Framework specific protections 

Platform.sh’s WAF also includes several protective rules for vulnerabilities found in commonly deployed frameworks, such as Drupal and Magento.

Drupal 

SA-CORE-2018-002 

Type: Remote code execution
Details: Also known as Drupalgeddon2, a remote code execution vulnerability was found to exist within multiple subsystems of Drupal 7.x and 8.x, which could be exploited to completely compromise the site.
Rule(s): Suspicious requests are filtered based on parameter validation.

Magento 

Magestore extension vulnerability (2019-SQLi) 

Type: SQL injection
Details: A critical vulnerability exists in the Magestore Store Locator extension, versions 1.0.2 and earlier.
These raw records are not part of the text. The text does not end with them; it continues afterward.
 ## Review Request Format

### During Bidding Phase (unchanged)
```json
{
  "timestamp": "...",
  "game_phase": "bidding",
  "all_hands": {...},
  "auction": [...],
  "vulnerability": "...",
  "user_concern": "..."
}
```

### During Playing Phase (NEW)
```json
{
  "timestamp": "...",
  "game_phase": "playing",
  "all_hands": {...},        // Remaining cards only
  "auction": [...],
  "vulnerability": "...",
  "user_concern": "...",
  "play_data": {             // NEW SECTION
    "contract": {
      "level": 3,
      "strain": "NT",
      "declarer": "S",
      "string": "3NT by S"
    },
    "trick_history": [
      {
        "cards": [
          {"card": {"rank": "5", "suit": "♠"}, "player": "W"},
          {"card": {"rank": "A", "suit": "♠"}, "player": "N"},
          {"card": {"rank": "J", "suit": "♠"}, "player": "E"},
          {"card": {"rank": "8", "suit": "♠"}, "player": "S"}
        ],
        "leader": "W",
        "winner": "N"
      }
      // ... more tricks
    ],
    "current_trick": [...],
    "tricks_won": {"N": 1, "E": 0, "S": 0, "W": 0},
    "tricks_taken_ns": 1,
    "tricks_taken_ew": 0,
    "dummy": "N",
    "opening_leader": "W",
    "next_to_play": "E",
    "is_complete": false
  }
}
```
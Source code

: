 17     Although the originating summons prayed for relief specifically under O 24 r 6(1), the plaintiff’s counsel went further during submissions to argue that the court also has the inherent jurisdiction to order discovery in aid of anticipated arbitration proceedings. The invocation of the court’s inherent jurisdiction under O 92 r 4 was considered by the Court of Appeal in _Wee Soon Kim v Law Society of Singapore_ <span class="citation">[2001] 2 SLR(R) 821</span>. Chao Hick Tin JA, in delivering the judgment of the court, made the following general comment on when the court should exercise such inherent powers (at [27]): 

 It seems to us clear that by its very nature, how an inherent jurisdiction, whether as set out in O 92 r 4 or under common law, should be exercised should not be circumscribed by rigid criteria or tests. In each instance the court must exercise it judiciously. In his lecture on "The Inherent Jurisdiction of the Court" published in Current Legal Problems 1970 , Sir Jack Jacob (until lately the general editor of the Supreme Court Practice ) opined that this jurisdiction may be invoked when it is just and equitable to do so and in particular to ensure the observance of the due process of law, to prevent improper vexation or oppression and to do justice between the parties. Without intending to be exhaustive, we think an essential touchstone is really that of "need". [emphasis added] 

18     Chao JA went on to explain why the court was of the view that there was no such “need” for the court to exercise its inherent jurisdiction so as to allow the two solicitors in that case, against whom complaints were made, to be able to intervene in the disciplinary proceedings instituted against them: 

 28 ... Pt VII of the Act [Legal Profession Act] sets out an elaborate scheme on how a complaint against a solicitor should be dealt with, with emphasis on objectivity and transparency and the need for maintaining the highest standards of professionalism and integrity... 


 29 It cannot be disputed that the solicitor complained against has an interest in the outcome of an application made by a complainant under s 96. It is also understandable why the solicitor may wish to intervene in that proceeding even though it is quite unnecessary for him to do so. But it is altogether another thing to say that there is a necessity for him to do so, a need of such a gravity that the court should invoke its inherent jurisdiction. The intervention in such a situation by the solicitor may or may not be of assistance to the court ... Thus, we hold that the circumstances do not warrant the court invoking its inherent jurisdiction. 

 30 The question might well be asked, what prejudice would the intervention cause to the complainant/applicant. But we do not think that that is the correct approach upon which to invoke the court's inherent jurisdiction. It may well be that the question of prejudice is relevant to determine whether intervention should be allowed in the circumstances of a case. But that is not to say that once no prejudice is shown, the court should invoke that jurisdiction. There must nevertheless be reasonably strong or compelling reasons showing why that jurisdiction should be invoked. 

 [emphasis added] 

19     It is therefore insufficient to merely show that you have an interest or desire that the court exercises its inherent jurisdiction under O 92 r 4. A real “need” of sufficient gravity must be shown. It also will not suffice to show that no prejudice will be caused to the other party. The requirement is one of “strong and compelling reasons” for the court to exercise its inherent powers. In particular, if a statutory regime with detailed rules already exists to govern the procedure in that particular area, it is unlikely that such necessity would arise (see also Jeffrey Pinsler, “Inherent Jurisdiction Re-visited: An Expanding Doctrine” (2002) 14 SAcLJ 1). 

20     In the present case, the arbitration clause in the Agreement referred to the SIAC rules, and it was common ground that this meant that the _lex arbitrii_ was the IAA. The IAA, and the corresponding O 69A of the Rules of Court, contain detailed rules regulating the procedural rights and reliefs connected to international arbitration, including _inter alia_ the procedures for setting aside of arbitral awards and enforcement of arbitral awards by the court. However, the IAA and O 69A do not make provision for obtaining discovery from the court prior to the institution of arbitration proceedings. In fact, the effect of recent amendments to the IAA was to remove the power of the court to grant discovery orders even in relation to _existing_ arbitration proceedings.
The exploit results in unauthorized access to sensitive information.
Rule(s): Suspicious requests are filtered by request path, in addition to query and body validation.

PRODSECBUG-2347 

Type: Denial of Service
Details: Insufficient brute-forcing defenses in the token exchange protocol between Magento and payment processors could be abused in carding attacks.
Rule(s): Suspicious requests are filtered based on the request path, method, and certain headers.

PRODSECBUG-2198 

Type: SQL injection
Details: An unauthenticated user can execute arbitrary code through an SQL injection vulnerability, which causes sensitive data leakage.
Rule(s): Suspicious requests are filtered based on the request path and query parameters.

PRODSECBUG-2403 

Type: Remote Code Execution
Details: An unauthenticated user can insert a malicious payload through Page Builder template methods.
Rule(s): Suspicious requests are filtered based on the request path.

PRODSECBUG-2432 

Type: Information Disclosure
Details: An issue has been discovered in Magento Open Source and Magento Commerce that can be used to disclose the URL location of a Magento Admin panel. While there is currently no reason to believe this issue would lead to compromise directly, knowing the URL location could make it easier to automate attacks.
Rule(s): Suspicious requests are filtered based on parameter validation.